A jury has convicted a plumber’s assistant of suffocating an 83-year-old widow during a botched burglary in search of Nazi daggers, then burning her body to hide the evidence.
Richard Mackenzie, 36, faces an automatic life sentence with no eligibility for parole for 25 years after a jury came back Tuesday night with a verdict of guilty of first-degree murder after almost two days’ deliberations.
With its verdict, the jury apparently found that Mackenzie made a conscious decision not to remove a duct tape gag that he had placed over Ann Zeidenberg’s mouth to silence her screams, or that he stopped her from removing it herself as she panicked and threw up.
Defence lawyer Lorne Sabsay had argued that his client, who did not take the stand, was not the killer.
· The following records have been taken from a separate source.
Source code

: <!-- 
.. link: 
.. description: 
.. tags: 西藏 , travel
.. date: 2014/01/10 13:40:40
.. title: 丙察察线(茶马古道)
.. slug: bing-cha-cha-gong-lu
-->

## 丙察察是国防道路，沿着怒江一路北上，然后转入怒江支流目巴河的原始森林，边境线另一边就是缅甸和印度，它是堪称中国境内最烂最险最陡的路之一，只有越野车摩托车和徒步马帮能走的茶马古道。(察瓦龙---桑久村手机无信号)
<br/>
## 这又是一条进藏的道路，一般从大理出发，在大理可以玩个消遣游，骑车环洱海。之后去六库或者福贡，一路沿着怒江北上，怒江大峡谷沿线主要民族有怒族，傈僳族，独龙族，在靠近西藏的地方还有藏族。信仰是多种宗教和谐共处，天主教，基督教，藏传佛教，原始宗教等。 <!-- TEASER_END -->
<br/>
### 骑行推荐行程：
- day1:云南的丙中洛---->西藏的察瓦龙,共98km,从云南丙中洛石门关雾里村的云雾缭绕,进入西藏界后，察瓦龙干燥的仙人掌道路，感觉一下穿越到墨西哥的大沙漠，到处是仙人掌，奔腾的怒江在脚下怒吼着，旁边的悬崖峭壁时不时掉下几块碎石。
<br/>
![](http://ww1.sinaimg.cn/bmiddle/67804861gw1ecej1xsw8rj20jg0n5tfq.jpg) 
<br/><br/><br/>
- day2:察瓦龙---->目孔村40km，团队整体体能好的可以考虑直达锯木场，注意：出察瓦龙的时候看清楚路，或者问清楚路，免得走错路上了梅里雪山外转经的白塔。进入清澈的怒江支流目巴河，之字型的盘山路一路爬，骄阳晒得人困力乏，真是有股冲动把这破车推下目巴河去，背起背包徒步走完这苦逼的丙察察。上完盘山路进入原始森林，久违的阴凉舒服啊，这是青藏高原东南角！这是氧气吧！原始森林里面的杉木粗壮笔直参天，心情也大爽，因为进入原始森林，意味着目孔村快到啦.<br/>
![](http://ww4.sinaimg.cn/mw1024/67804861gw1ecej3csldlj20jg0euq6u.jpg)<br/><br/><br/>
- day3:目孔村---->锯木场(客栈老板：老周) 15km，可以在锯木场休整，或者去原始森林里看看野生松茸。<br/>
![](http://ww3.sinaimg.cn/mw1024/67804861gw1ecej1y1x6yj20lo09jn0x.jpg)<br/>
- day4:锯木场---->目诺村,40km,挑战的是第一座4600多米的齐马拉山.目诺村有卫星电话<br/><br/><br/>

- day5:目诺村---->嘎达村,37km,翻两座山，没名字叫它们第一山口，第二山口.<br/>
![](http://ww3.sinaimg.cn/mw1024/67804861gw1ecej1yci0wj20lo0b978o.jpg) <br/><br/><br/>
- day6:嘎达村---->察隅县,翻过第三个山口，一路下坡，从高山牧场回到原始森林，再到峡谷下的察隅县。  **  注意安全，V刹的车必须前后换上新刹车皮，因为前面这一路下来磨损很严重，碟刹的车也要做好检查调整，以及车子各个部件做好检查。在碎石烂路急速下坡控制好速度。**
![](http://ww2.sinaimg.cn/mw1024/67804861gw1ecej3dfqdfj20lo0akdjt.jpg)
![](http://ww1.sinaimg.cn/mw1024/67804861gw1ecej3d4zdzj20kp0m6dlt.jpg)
In fact, it was likely that two other intruders had killed Zeidenberg, Sabsay said.
But Crown prosecutor Hank Goody alleged that it was Mackenzie who gagged Zeidenberg, then covered her body with debris and lit it on fire in the basement of her bungalow on March 18, 2004.
Mackenzie had been part of a crew doing drain work the previous September on Zeidengberg’s home, north of Bathurst St. and Eglinton Ave. W., when he stole a Nazi dagger from her late husband’s collection of war memorabilia, Goody alleged.
Her family, which is Jewish, had sold most of the collection, but was storing the dagger and four similar weapons in the basement for fear of them getting into the wrong hands.
The Crown alleged Mackenzie unsuccessfully tried to sell the stolen dagger to an acquaintance before eventually selling it to an antique dealer.
He came back looking to steal the other four – which the family had already disposed of – and Zeidenberg, a retired teacher, likely caught him in the act, Goody said.